5 Steps to Managing Urinary Incontinence in Alzheimer's
Urinary incontinence is a distressing but very common problem in people with mid to late-stage Alzheimer's disease. There are lots of things you can do to help.
1st-Exclude diseases and conditions that could be causing urinary incontinence
Remember, people with Alzheimer's can get sick too. Urinary incontinence may just be a symptom of an underlying health problem so will require evaluation by a doctor followed by appropriate treatment. This may cure it. Examples of symptoms that require medical investigation include;
- blood in urine.
- prostate problems in men.
- offensive smelling urine (could be a urine infection, dehydration, diabetes or other kidney problem).

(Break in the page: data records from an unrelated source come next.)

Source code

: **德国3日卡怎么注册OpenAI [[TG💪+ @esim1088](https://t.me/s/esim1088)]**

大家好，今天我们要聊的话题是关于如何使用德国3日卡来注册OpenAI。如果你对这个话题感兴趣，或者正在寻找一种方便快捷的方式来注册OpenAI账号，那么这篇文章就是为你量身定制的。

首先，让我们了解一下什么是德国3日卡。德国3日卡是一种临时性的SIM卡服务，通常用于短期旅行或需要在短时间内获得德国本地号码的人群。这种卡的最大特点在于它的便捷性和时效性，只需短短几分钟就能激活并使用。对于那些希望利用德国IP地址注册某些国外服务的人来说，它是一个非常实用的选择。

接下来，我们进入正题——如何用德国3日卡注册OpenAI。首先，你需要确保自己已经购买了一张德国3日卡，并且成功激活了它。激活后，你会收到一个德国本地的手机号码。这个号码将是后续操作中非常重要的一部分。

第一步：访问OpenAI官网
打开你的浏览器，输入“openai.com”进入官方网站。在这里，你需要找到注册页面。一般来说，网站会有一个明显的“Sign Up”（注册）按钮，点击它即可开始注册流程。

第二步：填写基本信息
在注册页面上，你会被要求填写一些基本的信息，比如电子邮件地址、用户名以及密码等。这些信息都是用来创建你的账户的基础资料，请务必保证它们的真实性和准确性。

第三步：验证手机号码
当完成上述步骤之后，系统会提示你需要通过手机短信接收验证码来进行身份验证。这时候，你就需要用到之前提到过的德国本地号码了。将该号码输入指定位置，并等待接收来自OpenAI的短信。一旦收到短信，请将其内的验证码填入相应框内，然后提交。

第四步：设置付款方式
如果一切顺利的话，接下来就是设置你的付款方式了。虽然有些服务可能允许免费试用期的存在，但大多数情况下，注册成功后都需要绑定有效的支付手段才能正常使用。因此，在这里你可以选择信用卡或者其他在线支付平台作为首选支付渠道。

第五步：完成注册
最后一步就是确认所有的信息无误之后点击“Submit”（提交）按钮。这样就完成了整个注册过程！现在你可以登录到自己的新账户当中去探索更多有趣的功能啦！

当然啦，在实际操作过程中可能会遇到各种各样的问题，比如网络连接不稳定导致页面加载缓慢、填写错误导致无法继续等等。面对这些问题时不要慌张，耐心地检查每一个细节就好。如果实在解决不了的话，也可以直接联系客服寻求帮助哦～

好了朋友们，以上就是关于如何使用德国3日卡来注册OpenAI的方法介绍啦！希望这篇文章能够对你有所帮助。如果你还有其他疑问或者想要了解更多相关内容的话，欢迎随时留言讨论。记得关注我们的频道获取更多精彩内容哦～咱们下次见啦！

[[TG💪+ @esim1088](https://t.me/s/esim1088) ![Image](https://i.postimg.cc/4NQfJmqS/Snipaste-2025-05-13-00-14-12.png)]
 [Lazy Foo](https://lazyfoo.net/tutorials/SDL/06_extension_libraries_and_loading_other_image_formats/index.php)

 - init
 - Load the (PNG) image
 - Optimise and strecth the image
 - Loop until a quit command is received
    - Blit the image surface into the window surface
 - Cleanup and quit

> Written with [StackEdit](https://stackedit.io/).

- weight loss could be a sign of other serious diseases.
- severe constipation.
- pain when passing urine, back pain, any pain (for instance headaches could be due to kidney failure).
- Prescribed drugs can have side effects that affect continence.
2nd-Urinary incontinence can be multi causational
Urinary incontinence in people with Alzheimer's is sometimes due to a combination of factors. Once you have excluded disease as a cause of their incontinence think about:
- improving effective communication to try to limit the impact of confusion caused by Alzheimer's disease.
- room layout and easy bathroom access. Good lighting is important. Big mirrors can confuse someone with Alzheimer's. A bright or distinct toilet seat may help to direct the person to the right place.
- is the ‘patient' able to call for assistance?
- minimize physical problems caused by limited mobility and exercise, long periods of bed care. This could include use of walking aids, more exercise, effective pain control and others you identify.
- bad diet and amount of fluid intake will also affect toilet programs and incontinence.
- poor clothing choices can inhibit their ability to use the bathroom.
3rd-Incontinence Treatment Program Rules for People with Alzheimer's
A toileting program is not difficult but there are some rules that will help make it more successful.
- be consistent and keep to as rigid a timetable as is practicable.
- always take them to the bathroom if they request to go.
- factor in any regular toilet trips you have previously established in their routine that give good results.
- never shout or hurry them. Talk to them with respect. Be reassuring.
- allow privacy whenever possible.
- help minimise confusion during bathroom trips.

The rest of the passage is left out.